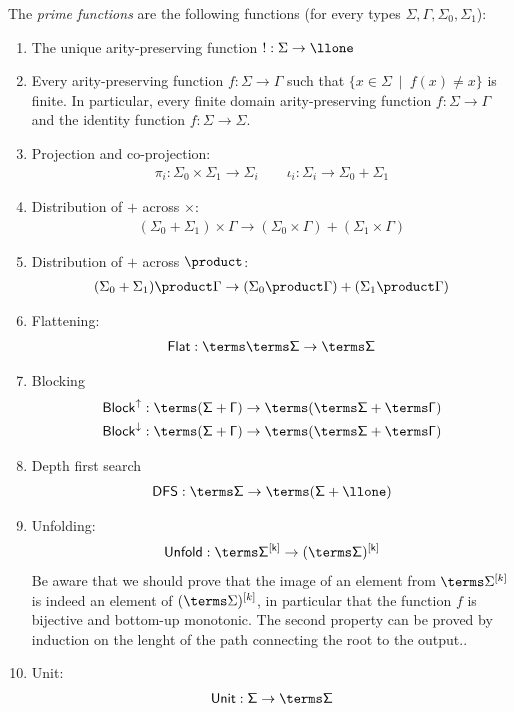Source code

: \begin{definition}\label{def:prime-functions} The \emph{prime functions} are the following functions (for every types $\Sigma,\Gamma,\Sigma_0,\Sigma_1$): 
\begin{enumerate}
    \item The unique arity-preserving function $! : \Sigma \to \llone$
    \item Every arity-preserving function $f : \Sigma \to \Gamma$ such that    $\{x \in \Sigma \ \mid \ f(x)\neq x\}$ is finite. In particular, every finite domain arity-preserving function $f : \Sigma \to \Gamma$ and the identity function $f : \Sigma \to \Sigma$.
    \item Projection and co-projection:
    \begin{align*}
        \pi_i : \Sigma_0 \times \Sigma_1 \to \Sigma_i \qquad \iota_i : \Sigma_i \to \Sigma_0 + \Sigma_1
    \end{align*}
    \item Distribution of $+$ across $\times$:
\begin{align*}
    (\Sigma_0 + \Sigma_1 ) \times \Gamma \to (\Sigma_0 \times \Gamma) + (\Sigma_1 \times \Gamma)
\end{align*}
\item Distribution of $+$ across $\product$:
\begin{align*}
    (\Sigma_0 + \Sigma_1 ) \product \Gamma \to (\Sigma_0 \product \Gamma) + (\Sigma_1 \product \Gamma)
\end{align*}
\item Flattening:
\begin{align*}
    \sf{Flat}: \terms \terms \Sigma \to \terms \Sigma
\end{align*}
\item Blocking
    \begin{align*}
        \sf{Block}^{\uparrow}:\terms (\Sigma + \Gamma) \to \terms (\terms \Sigma + \terms \Gamma)\\
        \sf{Block}^{\downarrow}:\terms (\Sigma + \Gamma) \to \terms (\terms \Sigma + \terms \Gamma)
    \end{align*}
    \item Depth first search
    \begin{align*}
        \sf{DFS}:\terms \Sigma \to \terms (\Sigma+\llone)
    \end{align*}
    \item Unfolding: 
\begin{align*}
    \sf{Unfold}:\terms \Sigma^{[k]} \to (\terms \Sigma)^{[k]}
\end{align*}
Be aware that we should prove that the image of an element from $\terms \Sigma^{[k]}$ is indeed an element of $(\terms \Sigma)^{[k]}$, in particular that the function $f$ is bijective and bottom-up monotonic. The second property can be proved by induction on the lenght of the path connecting the root to the output..
    \item Unit:
\begin{align*}
    \sf{Unit}:\Sigma  \to \terms \Sigma
\end{align*}


\end{enumerate}
\end{definition}
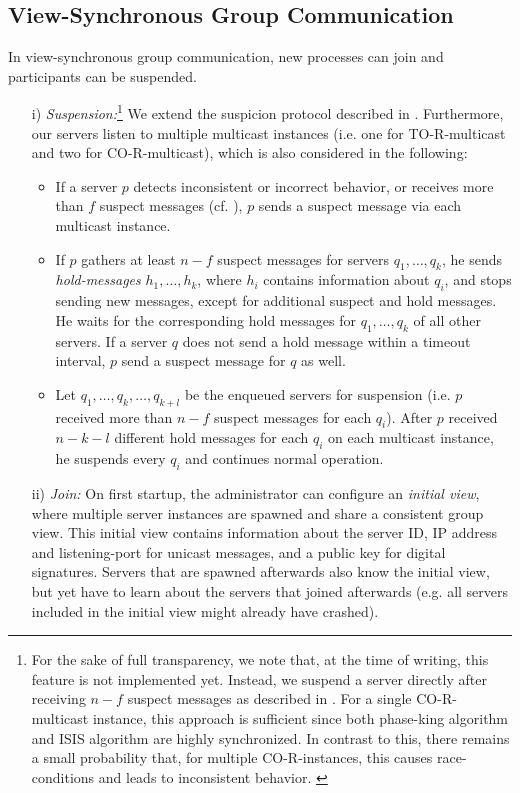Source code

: \documentclass[runningheads]{llncs}
\begin{document}
\subsection{View-Synchronous Group Communication} \label{sec:view_sync_comm}
In view-synchronous group communication, new processes can join and participants can be suspended. 
\begin{enumerate}
    \item[i)] \textit{Suspension:}\footnote{For the sake of full transparency, we note that, at the time of writing, this feature is not implemented yet. Instead, we suspend a server directly after receiving $n-f$ suspect messages as described in . For a single CO-R-multicast instance, this approach is sufficient since both phase-king algorithm and ISIS algorithm are highly synchronized. In contrast to this, there remains a small probability that, for multiple CO-R-instances, this causes race-conditions and leads to inconsistent behavior. \label{footnote:suspension}} We extend the suspicion protocol described in . Furthermore, our servers listen to multiple multicast instances (i.e. one for TO-R-multicast and two for CO-R-multicast), which is also considered in the following: 
    \begin{itemize}
        \item If a server $p$ detects inconsistent or incorrect behavior, or receives more than $f$ suspect messages (cf. ), $p$ sends a suspect message via each multicast instance.
        \item If $p$ gathers at least $n-f$ suspect messages for servers $q_1, \ldots, q_k$, he sends \textit{hold-messages} $h_1, \ldots, h_k$, where $h_i$ contains information about $q_i$, and stops sending new messages, except for additional suspect and hold messages. He waits for the corresponding hold messages for $q_1, \ldots, q_k$ of all other servers. If a server $q$ does not send a hold message within a timeout interval, $p$ send a suspect message for $q$ as well. 
        \item Let $q_1, \ldots, q_k, \ldots, q_{k+l}$ be the enqueued servers for suspension (i.e. $p$ received more than $n-f$ suspect messages for each $q_i$). After $p$ received $n-k-l$ different hold messages for each $q_i$ on each multicast instance, he suspends every $q_i$ and continues normal operation.
    \end{itemize} 
    \item[ii)] \textit{Join:} On first startup, the administrator can configure an \textit{initial view}, where multiple server instances are spawned and share a consistent group view. This initial view contains information about the server ID, IP address and listening-port for unicast messages, and a public key for digital signatures. Servers that are spawned afterwards also know the initial view, but yet have to learn about the servers that joined afterwards (e.g. all servers included in the initial view might already have crashed). 

\end{enumerate}
\end{document}

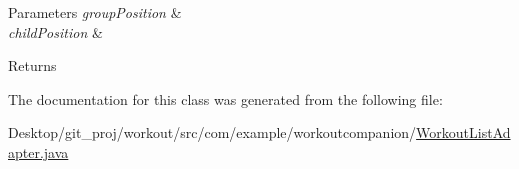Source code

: \begin{DoxyParams}{Parameters}
{\em group\-Position} & \\
\hline
{\em child\-Position} & \\
\hline
\end{DoxyParams}
\begin{DoxyReturn}{Returns}

\end{DoxyReturn}


The documentation for this class was generated from the following file\-:\begin{DoxyCompactItemize}
\item 
Desktop/git\-\_\-proj/workout/src/com/example/workoutcompanion/\hyperlink{_workout_list_adapter_8java}{Workout\-List\-Adapter.\-java}\end{DoxyCompactItemize}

BRIEF
The lines above should be transcribed exactly, with every image removed.

EXERCISE RESPONSE
Source code

: \begin{definition}\label{def:prime-functions} The \emph{prime functions} are the following functions (for every types $\Sigma,\Gamma,\Sigma_0,\Sigma_1$): 
\begin{enumerate}
    \item The unique arity-preserving function $! : \Sigma \to \llone$
    \item Every arity-preserving function $f : \Sigma \to \Gamma$ such that    $\{x \in \Sigma \ \mid \ f(x)\neq x\}$ is finite. In particular, every finite domain arity-preserving function $f : \Sigma \to \Gamma$ and the identity function $f : \Sigma \to \Sigma$.
    \item Projection and co-projection:
    \begin{align*}
        \pi_i : \Sigma_0 \times \Sigma_1 \to \Sigma_i \qquad \iota_i : \Sigma_i \to \Sigma_0 + \Sigma_1
    \end{align*}
    \item Distribution of $+$ across $\times$:
\begin{align*}
    (\Sigma_0 + \Sigma_1 ) \times \Gamma \to (\Sigma_0 \times \Gamma) + (\Sigma_1 \times \Gamma)
\end{align*}
\item Distribution of $+$ across $\product$:
\begin{align*}
    (\Sigma_0 + \Sigma_1 ) \product \Gamma \to (\Sigma_0 \product \Gamma) + (\Sigma_1 \product \Gamma)
\end{align*}
\item Flattening:
\begin{align*}
    \sf{Flat}: \terms \terms \Sigma \to \terms \Sigma
\end{align*}
\item Blocking
    \begin{align*}
        \sf{Block}^{\uparrow}:\terms (\Sigma + \Gamma) \to \terms (\terms \Sigma + \terms \Gamma)\\
        \sf{Block}^{\downarrow}:\terms (\Sigma + \Gamma) \to \terms (\terms \Sigma + \terms \Gamma)
    \end{align*}
    \item Depth first search
    \begin{align*}
        \sf{DFS}:\terms \Sigma \to \terms (\Sigma+\llone)
    \end{align*}
    \item Unfolding: 
\begin{align*}
    \sf{Unfold}:\terms \Sigma^{[k]} \to (\terms \Sigma)^{[k]}
\end{align*}
Be aware that we should prove that the image of an element from $\terms \Sigma^{[k]}$ is indeed an element of $(\terms \Sigma)^{[k]}$, in particular that the function $f$ is bijective and bottom-up monotonic. The second property can be proved by induction on the lenght of the path connecting the root to the output..
    \item Unit:
\begin{align*}
    \sf{Unit}:\Sigma  \to \terms \Sigma
\end{align*}


\end{enumerate}
\end{definition}
Source code

: \documentclass[runningheads]{llncs}
\begin{document}
\subsection{View-Synchronous Group Communication} \label{sec:view_sync_comm}
In view-synchronous group communication, new processes can join and participants can be suspended. 
\begin{enumerate}
    \item[i)] \textit{Suspension:}\footnote{For the sake of full transparency, we note that, at the time of writing, this feature is not implemented yet. Instead, we suspend a server directly after receiving $n-f$ suspect messages as described in . For a single CO-R-multicast instance, this approach is sufficient since both phase-king algorithm and ISIS algorithm are highly synchronized. In contrast to this, there remains a small probability that, for multiple CO-R-instances, this causes race-conditions and leads to inconsistent behavior. \label{footnote:suspension}} We extend the suspicion protocol described in . Furthermore, our servers listen to multiple multicast instances (i.e. one for TO-R-multicast and two for CO-R-multicast), which is also considered in the following: 
    \begin{itemize}
        \item If a server $p$ detects inconsistent or incorrect behavior, or receives more than $f$ suspect messages (cf. ), $p$ sends a suspect message via each multicast instance.
        \item If $p$ gathers at least $n-f$ suspect messages for servers $q_1, \ldots, q_k$, he sends \textit{hold-messages} $h_1, \ldots, h_k$, where $h_i$ contains information about $q_i$, and stops sending new messages, except for additional suspect and hold messages. He waits for the corresponding hold messages for $q_1, \ldots, q_k$ of all other servers. If a server $q$ does not send a hold message within a timeout interval, $p$ send a suspect message for $q$ as well. 
        \item Let $q_1, \ldots, q_k, \ldots, q_{k+l}$ be the enqueued servers for suspension (i.e. $p$ received more than $n-f$ suspect messages for each $q_i$). After $p$ received $n-k-l$ different hold messages for each $q_i$ on each multicast instance, he suspends every $q_i$ and continues normal operation.
    \end{itemize} 
    \item[ii)] \textit{Join:} On first startup, the administrator can configure an \textit{initial view}, where multiple server instances are spawned and share a consistent group view. This initial view contains information about the server ID, IP address and listening-port for unicast messages, and a public key for digital signatures. Servers that are spawned afterwards also know the initial view, but yet have to learn about the servers that joined afterwards (e.g. all servers included in the initial view might already have crashed). 

\end{enumerate}
\end{document}

Source code

: \begin{DoxyParams}{Parameters}
{\em group\-Position} & \\
\hline
{\em child\-Position} & \\
\hline
\end{DoxyParams}
\begin{DoxyReturn}{Returns}

\end{DoxyReturn}


The documentation for this class was generated from the following file\-:\begin{DoxyCompactItemize}
\item 
Desktop/git\-\_\-proj/workout/src/com/example/workoutcompanion/\hyperlink{_workout_list_adapter_8java}{Workout\-List\-Adapter.\-java}\end{DoxyCompactItemize}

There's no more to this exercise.